─── Data for processing

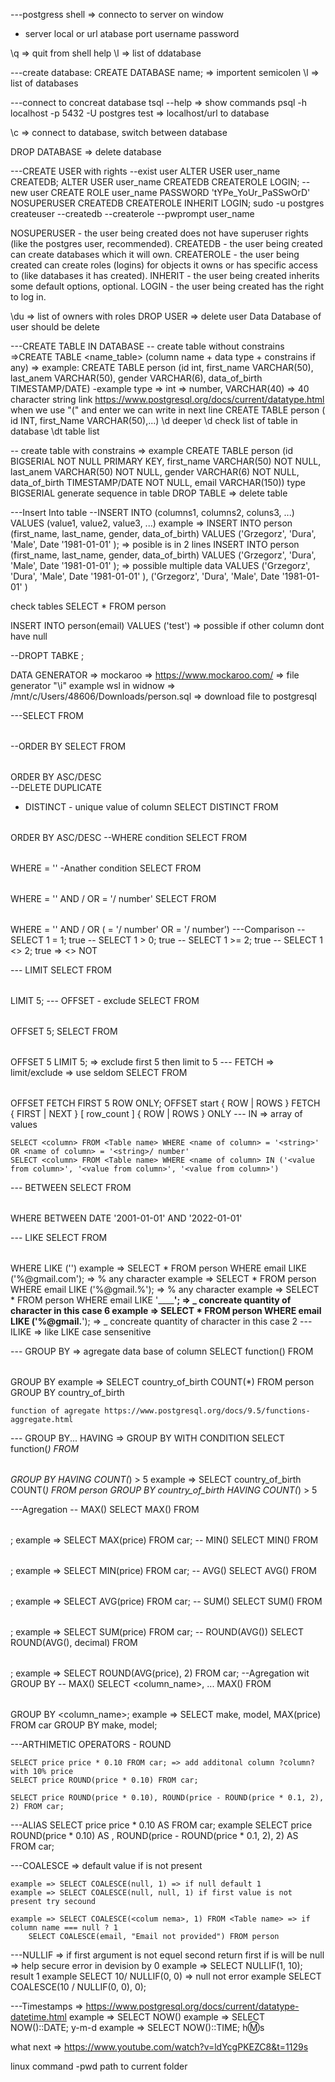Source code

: ---postgress shell => connecto to server on window
- server local or url
atabase
port
username
password

\q => quit from shell
help
\l => list of ddatabase


---create database:
CREATE DATABASE name; => importent semicolen
\l => list of databases

---connect to concreat database
tsql --help => show commands
psql -h localhost -p 5432 -U postgres test => localhost/url to database

\c <database name> => connect to database, switch between database

DROP DATABASE => delete database

---CREATE USER with rights
--exist user
ALTER USER user_name CREATEDB;
ALTER USER user_name CREATEDB CREATEROLE LOGIN;
--new user
CREATE ROLE user_name PASSWORD 'tYPe_YoUr_PaSSwOrD' NOSUPERUSER CREATEDB CREATEROLE INHERIT LOGIN;
sudo -u postgres createuser --createdb --createrole --pwprompt user_name

NOSUPERUSER - the user being created does not have superuser rights (like the postgres user, recommended).
CREATEDB - the user being created can create databases which it will own.
CREATEROLE - the user being created can create roles (logins) for objects it owns or has specific access to (like databases it has created).
INHERIT - the user being created inherits some default options, optional.
LOGIN - the user being created has the right to log in.

\du => list of owners with roles
DROP USER <name> => delete user Data Database of user should be delete

---CREATE TABLE IN DATABASE
-- create table without constrains =>CREATE TABLE <name_table> (column name + data type + constrains if any) => 
	example: CREATE TABLE person (id int, 
					first_name VARCHAR(50), 
					last_anem VARCHAR(50), 
					gender VARCHAR(6), 
					data_of_birth TIMESTAMP/DATE)
-example type => int => number, VARCHAR(40) => 40 character string			link https://www.postgresql.org/docs/current/datatype.html
	when we use "(" and enter we can write in next line CREATE TABLE person (
										id INT,
										first_Name VARCHAR(50),...)
\d deeper \d <table name> check list of table in database 
\dt table list
	
-- create table with constrains => 
	example CREATE TABLE person (id BIGSERIAL NOT NULL PRIMARY KEY, 
					first_name VARCHAR(50) NOT NULL, 
					last_anem VARCHAR(50) NOT NULL, 
					gender VARCHAR(6) NOT NULL, 
					data_of_birth TIMESTAMP/DATE NOT NULL,
					email VARCHAR(150))
	type BIGSERIAL generate sequence in table
DROP TABLE <name> => delete table

---Insert Into table
--INSERT INTO <tablename>(columns1, columns2, coluns3, ...) VALUES (value1, value2, value3, ...)
	example => INSERT INTO person (first_name, last_name, gender, data_of_birth) VALUES ('Grzegorz', 'Dura', 'Male', Date '1981-01-01' ); => posible is in 2 lines 
		INSERT INTO person (first_name, last_name, gender, data_of_birth) <enter>
			VALUES ('Grzegorz', 'Dura', 'Male', Date '1981-01-01' ); => possible multiple data VALUES ('Grzegorz', 'Dura', 'Male', Date '1981-01-01' ), ('Grzegorz', 'Dura', 'Male', Date '1981-01-01' )



check tables SELECT * FROM person

INSERT INTO person(email) VALUES ('test') => possible if other column dont have null

--DROPT TABKE <talbe name>;

DATA GENERATOR => mockaroo => https://www.mockaroo.com/ => file generator
"\i" <path> example wsl in widnow =>  /mnt/c/Users/48606/Downloads/person.sql  => download file to postgresql  


---SELECT <column> FROM <table name>
--ORDER BY
	SELECT <column> FROM <Table name> ORDER BY <column name> ASC/DESC	
--DELETE DUPLICATE
- DISTINCT - unique value of column
	SELECT DISTINCT <column> FROM <Table name> ORDER BY <column name> ASC/DESC
--WHERE condition
	SELECT <column> FROM <Table name> WHERE <name of column> = '<string>' 
-Anather condition
	SELECT <column> FROM <Table name> WHERE <name of column> = '<string>' AND / OR <name of column> = '<string>/ number'
	SELECT <column> FROM <Table name> WHERE <name of column> = '<string>' AND / OR (<name of column> = '<string>/ number' OR <name of column> = '<string>/ number')
---Comparison
-- SELECT 1 = 1; true
-- SELECT 1 > 0; true
-- SELECT 1 >= 2; true
-- SELECT 1 <> 2; true => <> NOT

--- LIMIT
	SELECT <column> FROM <table name> LIMIT 5;
--- OFFSET - exclude
	SELECT <column> FROM <table name> OFFSET 5;
	SELECT <column> FROM <table name> OFFSET 5 LIMIT 5; => exclude first 5 then limit to 5
--- FETCH => limit/exclude => use seldom
	SELECT <column> FROM <table name> OFFSET <Number> FETCH FIRST 5 ROW ONLY;
	OFFSET start { ROW | ROWS } FETCH { FIRST | NEXT } [ row_count ] { ROW | ROWS } ONLY
--- IN => array of values

	SELECT <column> FROM <Table name> WHERE <name of column> = '<string>' OR <name of column> = '<string>/ number'
	SELECT <column> FROM <Table name> WHERE <name of column> IN ('<value from column>', '<value from column>', '<value from column>')

--- BETWEEN
	SELECT <column> FROM <Table name> WHERE <name of column> BETWEEN DATE '2001-01-01' AND '2022-01-01'

--- LIKE
	SELECT <column> FROM <Table name> WHERE <name of column> LIKE ('<pattern>')
	example => SELECT * FROM person WHERE email LIKE ('%@gmail.com'); => % any character
	example => SELECT * FROM person WHERE email LIKE ('%@gmail.%'); => % any character
	example => SELECT * FROM person WHERE email LIKE '______'; => _ concreate quantity of character in this case 6
	example => SELECT * FROM person WHERE email LIKE ('%@gmail.__'); => _ concreate quantity of character in this case 2
--- ILIKE => like LIKE case sensenitive

--- GROUP BY => agregate data base of column
	SELECT <column> function() FROM <Table name> GROUP BY <column>
	example => SELECT country_of_birth COUNT(*) FROM person GROUP BY country_of_birth

	function of agregate https://www.postgresql.org/docs/9.5/functions-aggregate.html

--- GROUP BY... HAVING => GROUP BY WITH CONDITION
	SELECT <column> function(*) FROM <Table name> GROUP BY <column> HAVING COUNT(*) > 5
	example => SELECT country_of_birth COUNT(*) FROM person GROUP BY country_of_birth HAVING COUNT(*) > 5

---Agregation
-- MAX()
	SELECT MAX(<column>) FROM <table name>;
	example => SELECT MAX(price) FROM car;
-- MIN()
	SELECT MIN(<column>) FROM <table name>;
	example => SELECT MIN(price) FROM car;
-- AVG()
	SELECT AVG(<column>) FROM <table name>;
	example => SELECT AVG(price) FROM car;
-- SUM()
	SELECT SUM(<column>) FROM <table name>;
	example => SELECT SUM(price) FROM car;
-- ROUND(AVG())
	SELECT ROUND(AVG(<column>), decimal) FROM <table name>;
	example => SELECT ROUND(AVG(price), 2) FROM car;
--Agregation wit GROUP BY
-- MAX()
	SELECT <column_name>, ... MAX(<column>) FROM <table name> GROUP BY <column_name>;
	example => SELECT make, model,  MAX(price) FROM car GROUP BY make, model;

---ARTHIMETIC OPERATORS - ROUND

	SELECT price price * 0.10 FROM car; => add additonal column ?column? with 10% price
	SELECT price ROUND(price * 0.10) FROM car;
	
	SELECT price ROUND(price * 0.10), ROUND(price - ROUND(price * 0.1, 2), 2) FROM car;

---ALIAS
	SELECT price price * 0.10 AS <alias>FROM car;
	example SELECT price ROUND(price * 0.10) AS <alias>, ROUND(price - ROUND(price * 0.1, 2), 2) AS <alias> FROM car;

---COALESCE => default value if is not present

	example => SELECT COALESCE(null, 1) => if null default 1
	example => SELECT COALESCE(null, null, 1) if first value is not present try secound
	
	example => SELECT COALESCE(<colum nema>, 1) FROM <Table name> => if column name === null ? 1
		SELECT COALESCE(email, "Email not provided") FROM person

---NULLIF => if first argument is not equel second return first if is will be null => help secure error in devision by 0
	example => SELECT NULLIF(1, 10); result 1
	example SELECT 10/ NULLIF(0, 0) => null not error
	example SELECT COALESCE(10 / NULLIF(0, 0), 0);

---Timestamps => https://www.postgresql.org/docs/current/datatype-datetime.html
	example => SELECT NOW()
	example => SELECT NOW()::DATE; y-m-d
	example => SELECT NOW()::TIME; h:m:s



what next => https://www.youtube.com/watch?v=ldYcgPKEZC8&t=1129s



linux command 
-pwd path to current folder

──────

§ Assignment: Report how many lines above hold "Grzegorz", number only.

§ Written answer: 2